**Extracted data entries**:

==================================================

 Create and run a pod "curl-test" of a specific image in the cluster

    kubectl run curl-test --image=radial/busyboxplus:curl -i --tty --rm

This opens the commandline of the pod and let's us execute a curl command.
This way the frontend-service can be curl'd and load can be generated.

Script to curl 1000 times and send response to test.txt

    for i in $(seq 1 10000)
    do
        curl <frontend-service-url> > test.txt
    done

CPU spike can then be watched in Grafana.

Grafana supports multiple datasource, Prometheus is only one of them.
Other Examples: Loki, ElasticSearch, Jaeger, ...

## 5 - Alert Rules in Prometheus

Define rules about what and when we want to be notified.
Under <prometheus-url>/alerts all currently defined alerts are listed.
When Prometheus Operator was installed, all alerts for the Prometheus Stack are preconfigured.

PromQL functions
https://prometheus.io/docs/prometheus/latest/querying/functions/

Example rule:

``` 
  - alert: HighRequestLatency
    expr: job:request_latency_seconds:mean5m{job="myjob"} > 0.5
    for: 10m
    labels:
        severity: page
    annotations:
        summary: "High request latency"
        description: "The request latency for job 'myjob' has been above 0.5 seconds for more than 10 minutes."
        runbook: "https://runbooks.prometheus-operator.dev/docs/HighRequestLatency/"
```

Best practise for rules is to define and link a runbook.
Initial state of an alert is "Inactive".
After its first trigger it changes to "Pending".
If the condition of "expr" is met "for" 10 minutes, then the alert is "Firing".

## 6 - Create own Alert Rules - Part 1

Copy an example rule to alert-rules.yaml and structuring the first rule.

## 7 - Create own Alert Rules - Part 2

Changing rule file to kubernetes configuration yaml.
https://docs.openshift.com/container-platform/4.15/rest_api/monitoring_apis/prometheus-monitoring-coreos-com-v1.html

==================================================

**DESCRIPTION OF THE TASK**:
Please retype the top of the data exactly, down to and including the line that holds "This opens the", and nothing further.

**RESPONSE BOX**:
 Create and run a pod "curl-test" of a specific image in the cluster

    kubectl run curl-test --image=radial/busyboxplus:curl -i --tty --rm

This opens the commandline of the pod and let's us execute a curl command.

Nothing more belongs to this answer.